ABOUT THIS TASK » Write out, from the entries below, exactly the lines that run between the lines holding "每个微服务实现自治，独立开发" and "RestAPI用来处理实时性", inclusive, and stop there.

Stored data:
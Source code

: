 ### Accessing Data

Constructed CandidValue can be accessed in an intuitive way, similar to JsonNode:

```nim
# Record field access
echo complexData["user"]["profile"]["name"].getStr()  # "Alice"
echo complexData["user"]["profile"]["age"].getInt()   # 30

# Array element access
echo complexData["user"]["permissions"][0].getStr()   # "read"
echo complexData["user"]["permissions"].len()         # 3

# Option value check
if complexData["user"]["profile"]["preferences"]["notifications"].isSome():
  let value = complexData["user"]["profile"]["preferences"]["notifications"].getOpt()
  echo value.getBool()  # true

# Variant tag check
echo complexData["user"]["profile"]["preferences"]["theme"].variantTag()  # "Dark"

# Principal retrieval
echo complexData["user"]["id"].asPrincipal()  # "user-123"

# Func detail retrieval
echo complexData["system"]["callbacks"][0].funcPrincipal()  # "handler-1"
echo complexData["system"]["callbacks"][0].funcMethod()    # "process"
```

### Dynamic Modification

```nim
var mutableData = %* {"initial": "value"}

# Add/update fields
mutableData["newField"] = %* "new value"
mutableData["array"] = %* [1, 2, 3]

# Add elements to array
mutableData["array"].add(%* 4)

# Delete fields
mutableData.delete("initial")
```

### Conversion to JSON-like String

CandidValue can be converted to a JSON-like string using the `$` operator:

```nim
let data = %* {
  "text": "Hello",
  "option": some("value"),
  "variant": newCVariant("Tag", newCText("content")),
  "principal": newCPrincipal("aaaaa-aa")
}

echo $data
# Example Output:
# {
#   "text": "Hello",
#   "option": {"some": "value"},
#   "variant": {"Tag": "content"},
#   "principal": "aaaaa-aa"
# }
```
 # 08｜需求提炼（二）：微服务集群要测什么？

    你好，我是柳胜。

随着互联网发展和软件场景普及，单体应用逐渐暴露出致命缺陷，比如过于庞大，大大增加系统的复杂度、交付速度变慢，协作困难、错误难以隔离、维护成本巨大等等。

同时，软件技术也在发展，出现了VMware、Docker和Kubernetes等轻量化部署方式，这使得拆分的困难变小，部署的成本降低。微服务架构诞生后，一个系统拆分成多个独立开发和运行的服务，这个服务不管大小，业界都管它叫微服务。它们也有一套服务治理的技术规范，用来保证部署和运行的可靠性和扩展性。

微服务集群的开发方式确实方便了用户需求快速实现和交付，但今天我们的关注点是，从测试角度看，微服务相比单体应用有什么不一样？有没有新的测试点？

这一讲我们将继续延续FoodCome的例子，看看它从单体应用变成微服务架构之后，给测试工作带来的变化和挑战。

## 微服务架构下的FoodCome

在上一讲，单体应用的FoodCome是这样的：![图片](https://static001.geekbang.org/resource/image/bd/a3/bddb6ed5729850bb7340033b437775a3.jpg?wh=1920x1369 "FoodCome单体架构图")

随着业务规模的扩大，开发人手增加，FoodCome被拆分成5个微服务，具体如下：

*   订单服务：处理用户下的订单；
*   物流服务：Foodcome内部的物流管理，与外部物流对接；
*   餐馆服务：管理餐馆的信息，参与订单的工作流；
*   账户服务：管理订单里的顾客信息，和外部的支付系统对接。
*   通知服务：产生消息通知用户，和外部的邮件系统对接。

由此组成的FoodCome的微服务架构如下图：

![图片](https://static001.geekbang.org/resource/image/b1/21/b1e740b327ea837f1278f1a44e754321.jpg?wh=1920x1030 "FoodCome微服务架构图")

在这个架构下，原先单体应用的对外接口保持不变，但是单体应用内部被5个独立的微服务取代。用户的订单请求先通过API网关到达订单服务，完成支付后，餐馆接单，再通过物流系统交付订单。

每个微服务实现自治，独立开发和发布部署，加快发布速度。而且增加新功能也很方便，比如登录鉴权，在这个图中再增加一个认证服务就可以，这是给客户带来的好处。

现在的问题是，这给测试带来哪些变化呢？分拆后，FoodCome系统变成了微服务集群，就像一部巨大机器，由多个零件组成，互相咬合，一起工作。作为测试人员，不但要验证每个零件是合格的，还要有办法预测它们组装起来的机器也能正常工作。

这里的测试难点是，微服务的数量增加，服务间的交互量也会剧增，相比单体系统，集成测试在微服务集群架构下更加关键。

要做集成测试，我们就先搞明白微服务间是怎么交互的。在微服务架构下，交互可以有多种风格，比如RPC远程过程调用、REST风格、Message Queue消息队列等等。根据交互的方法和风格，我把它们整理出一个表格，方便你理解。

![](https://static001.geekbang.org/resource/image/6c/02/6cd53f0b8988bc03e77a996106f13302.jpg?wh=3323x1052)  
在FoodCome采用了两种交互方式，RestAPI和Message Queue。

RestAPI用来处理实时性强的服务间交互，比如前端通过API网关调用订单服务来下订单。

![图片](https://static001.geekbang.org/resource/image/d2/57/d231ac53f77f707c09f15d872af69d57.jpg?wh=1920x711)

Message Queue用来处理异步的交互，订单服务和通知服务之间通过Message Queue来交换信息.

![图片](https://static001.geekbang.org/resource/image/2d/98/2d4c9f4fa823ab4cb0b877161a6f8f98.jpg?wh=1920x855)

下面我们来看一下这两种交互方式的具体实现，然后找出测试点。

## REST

OUTPUT FOR THIS EXERCISE »
每个微服务实现自治，独立开发和发布部署，加快发布速度。而且增加新功能也很方便，比如登录鉴权，在这个图中再增加一个认证服务就可以，这是给客户带来的好处。

现在的问题是，这给测试带来哪些变化呢？分拆后，FoodCome系统变成了微服务集群，就像一部巨大机器，由多个零件组成，互相咬合，一起工作。作为测试人员，不但要验证每个零件是合格的，还要有办法预测它们组装起来的机器也能正常工作。

这里的测试难点是，微服务的数量增加，服务间的交互量也会剧增，相比单体系统，集成测试在微服务集群架构下更加关键。

要做集成测试，我们就先搞明白微服务间是怎么交互的。在微服务架构下，交互可以有多种风格，比如RPC远程过程调用、REST风格、Message Queue消息队列等等。根据交互的方法和风格，我把它们整理出一个表格，方便你理解。

![](https://static001.geekbang.org/resource/image/6c/02/6cd53f0b8988bc03e77a996106f13302.jpg?wh=3323x1052)  
在FoodCome采用了两种交互方式，RestAPI和Message Queue。

RestAPI用来处理实时性强的服务间交互，比如前端通过API网关调用订单服务来下订单。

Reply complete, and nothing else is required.